Set right next to the city’s historic classical Courthouse between the city centre and UCC campus, the complex has cafe/bar frontage to the rapidly reinvigorating Washington Street (where SpitJack Rotisserie Brassiere’s a buzzy new arrival, to be followed by West Cork Burgers) and a more sizeable linked premises onto Courthouse Street/James Street, taking its name from an ancient, adjacent stone plaque dating James Street to 1767.
It traded for many years as The Bailey, after being set up by Declan Buckley (the name went with a move from an earlier, 1970s Bailey bar behind the Washington Inn by Liberty Street), and took on the James Street moniker about two years ago: it is currently owned by a consortium of bar operators. It is now for sale by agent Cearbhall Behan of Behan Irwin Gosling/Downing Commercial, with best and final bids sought by July 27.

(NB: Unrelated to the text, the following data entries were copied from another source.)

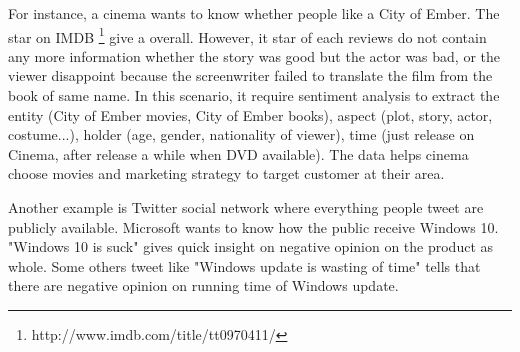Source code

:For instance, a cinema wants to know whether people like a City of Ember. The star on IMDB \footnote{http://www.imdb.com/title/tt0970411/} give a overall. However, it star of each reviews do not contain any more information whether the story was good but the actor was bad, or the viewer disappoint because the screenwriter failed to translate the film from the book of same name. In this scenario, it require sentiment analysis to extract the entity (City of Ember movies, City of Ember books), aspect (plot, story, actor, costume...), holder (age, gender, nationality of viewer), time (just release on Cinema, after release a while when DVD available). The data helps cinema choose movies and marketing strategy to target customer at their area.

Another example is Twitter social network where everything people tweet are publicly available. Microsoft wants to know how the public receive Windows 10. "Windows 10 is suck" gives quick insight on negative opinion on the product as whole. Some others tweet like "Windows update is wasting of time" tells that there are negative opinion on running time of Windows update.


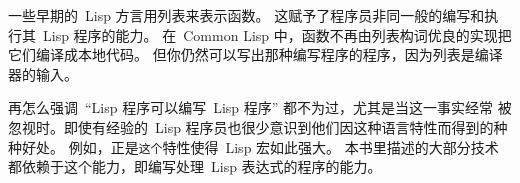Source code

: 一些早期的~Lisp 方言用列表来表示函数。
这赋予了程序员非同一般的编写和执行其~Lisp 程序的能力。
在~Common Lisp 中，函数不再由列表构词\pozhehao{}优良的实现把它们编译成本地代码。
但你仍然可以写出那种编写程序的程序，因为列表是编译器的输入。

再怎么强调~``Lisp 程序可以编写~Lisp 程序'' 都不为过，尤其是当这一事实经常
被忽视时。即使有经验的~Lisp
程序员也很少意识到他们因这种语言特性而得到的种种好处。
例如，正是\texttt{这个}特性使得~Lisp 宏如此强大。
本书里描述的大部分技术都依赖于这个能力，即编写处理~Lisp 表达式的程序的能力。

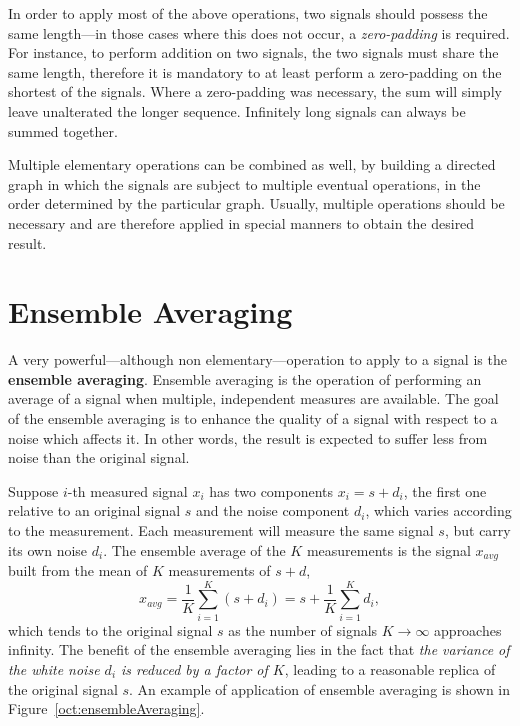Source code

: \documentclass[\documentfontsize, twocolumn]{\classname}
\begin{document}
In order to apply most of the above operations, two signals should possess the same length---in those cases where this does not occur, a \emph{zero-padding} is required. For instance, to perform addition on two signals, the two signals must share the same length, therefore it is mandatory to at least perform a zero-padding on the shortest of the signals. Where a zero-padding was necessary, the sum will simply leave unalterated the longer sequence. Infinitely long signals can always be summed together.

Multiple elementary operations can be combined as well, by building a directed graph in which the signals are subject to multiple eventual operations, in the order determined by the particular graph. Usually, multiple operations should be necessary and are therefore applied in special manners to obtain the desired result.

\section{Ensemble Averaging}

A very powerful---although non elementary---operation to apply to a signal is the \textbf{ensemble averaging}. Ensemble averaging is the operation of performing an average of a signal when multiple, independent measures are available. The goal of the ensemble averaging is to enhance the quality of a signal with respect to a noise which affects it. In other words, the result is expected to suffer less from noise than the original signal.

Suppose $i$-th measured signal $x_i$ has two components $x_i = s + d_i$, the
first one relative to an original signal $s$ and the noise component $d_i$, which
varies according to the measurement. Each measurement will measure the same signal $s$, but carry its own noise $d_i$. The ensemble average of the $K$ measurements is the signal $x_{avg}$ built from the mean of $K$ measurements of $s + d$,
\begin{equation}\label{eqn:EnsambleAveraging}
	x_{avg} = \frac{1}{K}\sum_{i=1}^{K} (s + d_i) = s + \frac{1}{K}\sum_{i=1}^{K}d_i,
\end{equation}
which tends to the original signal $s$ as the number of signals $K \rightarrow \infty$ approaches infinity. The benefit of the ensemble averaging lies in the fact that \emph{the variance of the white noise $d_i$ is reduced by a factor of $K$}, leading to a reasonable replica of the original signal $s$. An example of application of ensemble averaging is shown in Figure~\ref{oct:ensembleAveraging}.
\end{document}
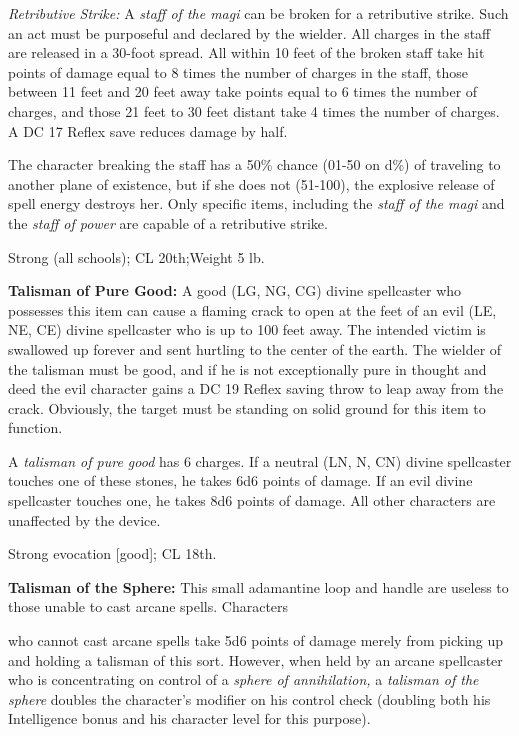\textit{Retributive Strike: }A \textit{staff of the magi }can be broken for a retributive 
strike. Such an act must be purposeful and declared by the wielder. All charges 
in the staff are released in a 30-foot spread. All within 10 feet of the broken 
staff take hit points of damage equal to 8 times the number of charges in the staff, 
those between 11 feet and 20 feet away take points equal to 6 times the number 
of charges, and those 21 feet to 30 feet distant take 4 times the number of charges. 
A DC 17 Reflex save reduces damage by half. 

The character breaking the staff has a 50\% chance (01-50 on d\%) of traveling 
to another plane of existence, but if she does not (51-100), the explosive release 
of spell energy destroys her. Only specific items, including the \textit{staff 
of the magi }and the \textit{staff of power} are capable of a retributive strike.

Strong (all schools); CL 20th;Weight 5 lb.

\vspace{12pt}
\textbf{Talisman of Pure Good:} A good (LG, NG, CG) divine spellcaster who possesses 
this item can cause a flaming crack to open at the feet of an evil (LE, NE, CE) 
divine spellcaster who is up to 100 feet away. The intended victim is swallowed 
up forever and sent hurtling to the center of the earth. The wielder of the talisman 
must be good, and if he is not exceptionally pure in thought and deed the evil 
character gains a DC 19 Reflex saving throw to leap away from the crack. Obviously, 
the target must be standing on solid ground for this item to function. 

A \textit{talisman of pure good }has 6 charges. If a neutral (LN, N, CN) divine 
spellcaster touches one of these stones, he takes 6d6 points of damage. If an evil 
divine spellcaster touches one, he takes 8d6 points of damage. All other characters 
are unaffected by the device.

Strong evocation [good]; CL 18th.

\vspace{12pt}
\textbf{Talisman of the Sphere:} This small adamantine loop and handle are useless 
to those unable to cast arcane spells. Characters

who cannot cast arcane spells take 5d6 points of damage merely from picking up 
and holding a talisman of this sort. However, when held by an arcane spellcaster 
who is concentrating on control of a \textit{sphere of annihilation, }a \textit{talisman 
of the sphere }doubles the character's modifier on his control check (doubling 
both his Intelligence bonus and his character level for this purpose).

No guide price is indicated, but sources in the trade suggest a value in the region of €1.35 million, while Mr Behan says there’s an amount of positive changes for the vicinity, and a huge demand for city bars, restaurant and venues.
Close by, the former Square Deal premises is set for redevelopment for retail and 240 new student accommodation beds, while construction work is already underway on the former Muskerry Service Station riverside site for 200 other student beds for Ziggurat.
Apart from proximity to the Courthouse, James Street is also close to the new Rachel’s restaurant at Courthouse Chamber, and to hospitality venues such as Reardens bar and nightclub and others on Hanover Street, as well as the Silly Goose, Costigans, the Washington Inn, Mardyke/Outback entertainment complex “in conjunction with a strong commercial/office presence which is supplemented by UCC and the River Lee Hotel,” says Mr Behan.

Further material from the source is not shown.